==== MATERIAL PROVIDED

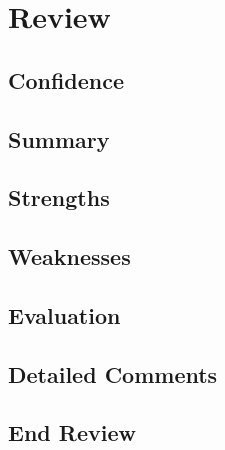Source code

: \section{Review}

\subsection{Confidence}

\subsection{Summary}

\subsection{Strengths}

\subsection{Weaknesses}

\subsection{Evaluation}

\subsection{Detailed Comments}

\subsection*{End Review}
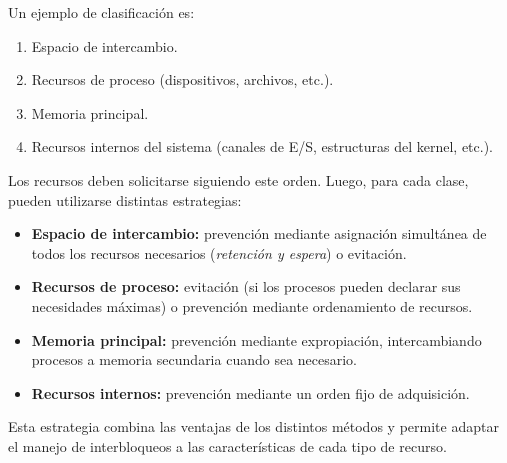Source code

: Un ejemplo de clasificación es:
\begin{enumerate}
  \item Espacio de intercambio.
  \item Recursos de proceso (dispositivos, archivos, etc.).
  \item Memoria principal.
  \item Recursos internos del sistema (canales de E/S, estructuras del kernel, etc.).
\end{enumerate}

Los recursos deben solicitarse siguiendo este orden. Luego, para cada clase, pueden utilizarse distintas estrategias:
\begin{itemize}
  \item \textbf{Espacio de intercambio:} prevención mediante asignación simultánea de todos los recursos necesarios (\textit{retención y espera}) o evitación.
  \item \textbf{Recursos de proceso:} evitación (si los procesos pueden declarar sus necesidades máximas) o prevención mediante ordenamiento de recursos.
  \item \textbf{Memoria principal:} prevención mediante expropiación, intercambiando procesos a memoria secundaria cuando sea necesario.
  \item \textbf{Recursos internos:} prevención mediante un orden fijo de adquisición.
\end{itemize}

Esta estrategia combina las ventajas de los distintos métodos y permite adaptar el manejo de interbloqueos a las características de cada tipo de recurso.
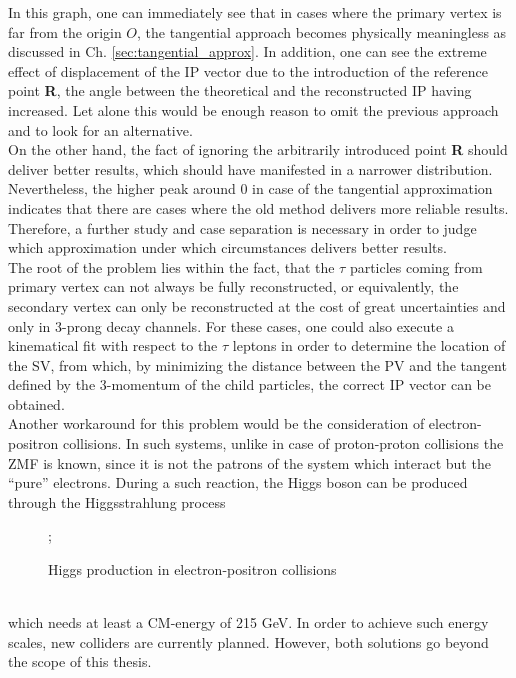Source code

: In this graph, one can immediately see that in cases where the primary vertex is far from the origin $O$, the tangential approach becomes physically meaningless as discussed in Ch. \ref{sec:tangential_approx}. In addition, one can see the extreme effect of displacement of the IP vector due to the introduction of the reference point \textbf{R}, the angle between the theoretical and the reconstructed IP having increased. Let alone this would be enough reason to omit the previous approach and to look for an alternative.\\
On the other hand, the fact of ignoring the arbitrarily introduced point \textbf{R} should deliver better results, which should have manifested in a narrower distribution. Nevertheless, the higher peak around 0 in case of the tangential approximation indicates that there are cases where the old method delivers more reliable results. Therefore, a further study and case separation is necessary in order to judge which approximation under which circumstances delivers better results.\\
The root of the problem lies within the fact, that the $\tau$ particles coming from primary vertex can not always be fully reconstructed, or equivalently, the secondary vertex can only be reconstructed at the cost of great uncertainties and only in 3-prong decay channels. For these cases, one could also execute a kinematical fit with respect to the $\tau$ leptons in order to determine the location of the SV, from which, by minimizing the distance between the PV and the tangent defined by the 3-momentum of the child particles, the correct IP vector can be obtained.\\
Another workaround for this problem would be the consideration of electron-positron collisions. In such systems, unlike in case of proton-proton collisions the ZMF is known, since it is not the patrons of the system which interact but the ``pure'' electrons. During a such reaction, the Higgs boson can be produced through the Higgsstrahlung process\\
\begin{figure}[h]
	\centering
	;
	\caption{Higgs production in electron-positron collisions}
\end{figure}\\
which needs at least a CM-energy of 215 GeV. In order to achieve such energy scales, new colliders are currently planned. However, both solutions go beyond the scope of this thesis.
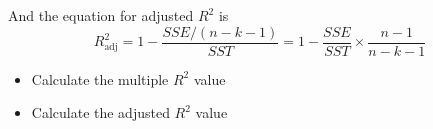 \documentclass[10pt]{article}\usepackage[]{graphicx}\usepackage[]{color}
\begin{document}
And the equation for adjusted $R^2$ is
\begin{equation*}
R^2_{\text{adj}}=1-\frac{SSE/(n-k-1)}{SST}=1-\frac{SSE}{SST}\times\frac{n-1}{n-k-1}
\end{equation*}

\begin{itemize}
  \itemsep0.5in
\item Calculate the multiple $R^2$ value
\item Calculate the adjusted $R^2$ value
\end{itemize}


\end{document}

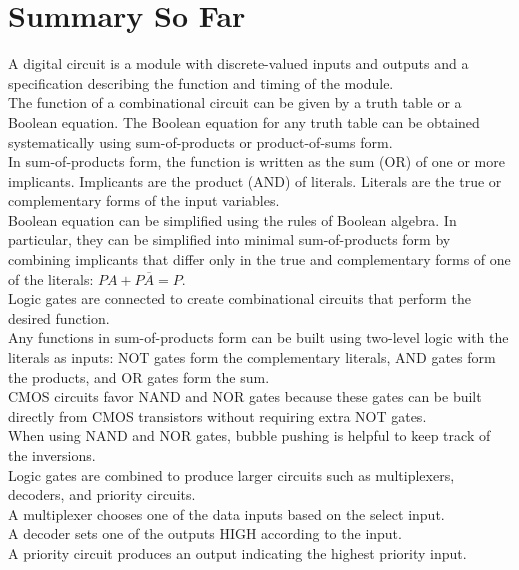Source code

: \documentclass[12pt]{article}
\theoremstyle{definition}
\begin{document}
  \newpage
  \section{Summary So Far}
  A digital circuit is a module with discrete-valued inputs and outputs and a specification describing the function and timing of the module. \\

  The function of a combinational circuit can be given by a truth table or a Boolean equation. The Boolean equation for any truth table can be obtained systematically using sum-of-products or product-of-sums form. \\
  In sum-of-products form, the function is written as the sum (OR) of one or more implicants.
  Implicants are the product (AND) of literals.
  Literals are the true or complementary forms of the input variables.  \\

  Boolean equation can be simplified using the rules of Boolean algebra.
  In particular, they can be simplified into minimal sum-of-products form by combining implicants that differ only in the true and complementary forms of one of the literals: $PA + P\overline{A} = P$. \\

  Logic gates are connected to create combinational circuits that perform the desired function. \\
  Any functions in sum-of-products form can be built using two-level logic with the literals as inputs: NOT gates form the complementary literals, AND gates form the products, and OR gates form the sum. \\
  CMOS circuits favor NAND and NOR gates because these gates can be built directly from CMOS transistors without requiring extra NOT gates. \\
  When using NAND and NOR gates, bubble pushing is helpful to keep track of the inversions. \\

  Logic gates are combined to produce larger circuits such as multiplexers, decoders, and priority circuits. \\
  A multiplexer chooses one of the data inputs based on the select input. \\
  A decoder sets one of the outputs HIGH according to the input. \\
  A priority circuit produces an output indicating the highest priority input. \\
\end{document}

========

**EXERCISE BRIEF**
Among the lines of the material, some contain the string "adjusted". State how many, and nothing more.

**OUTPUT OF THE TASK**
2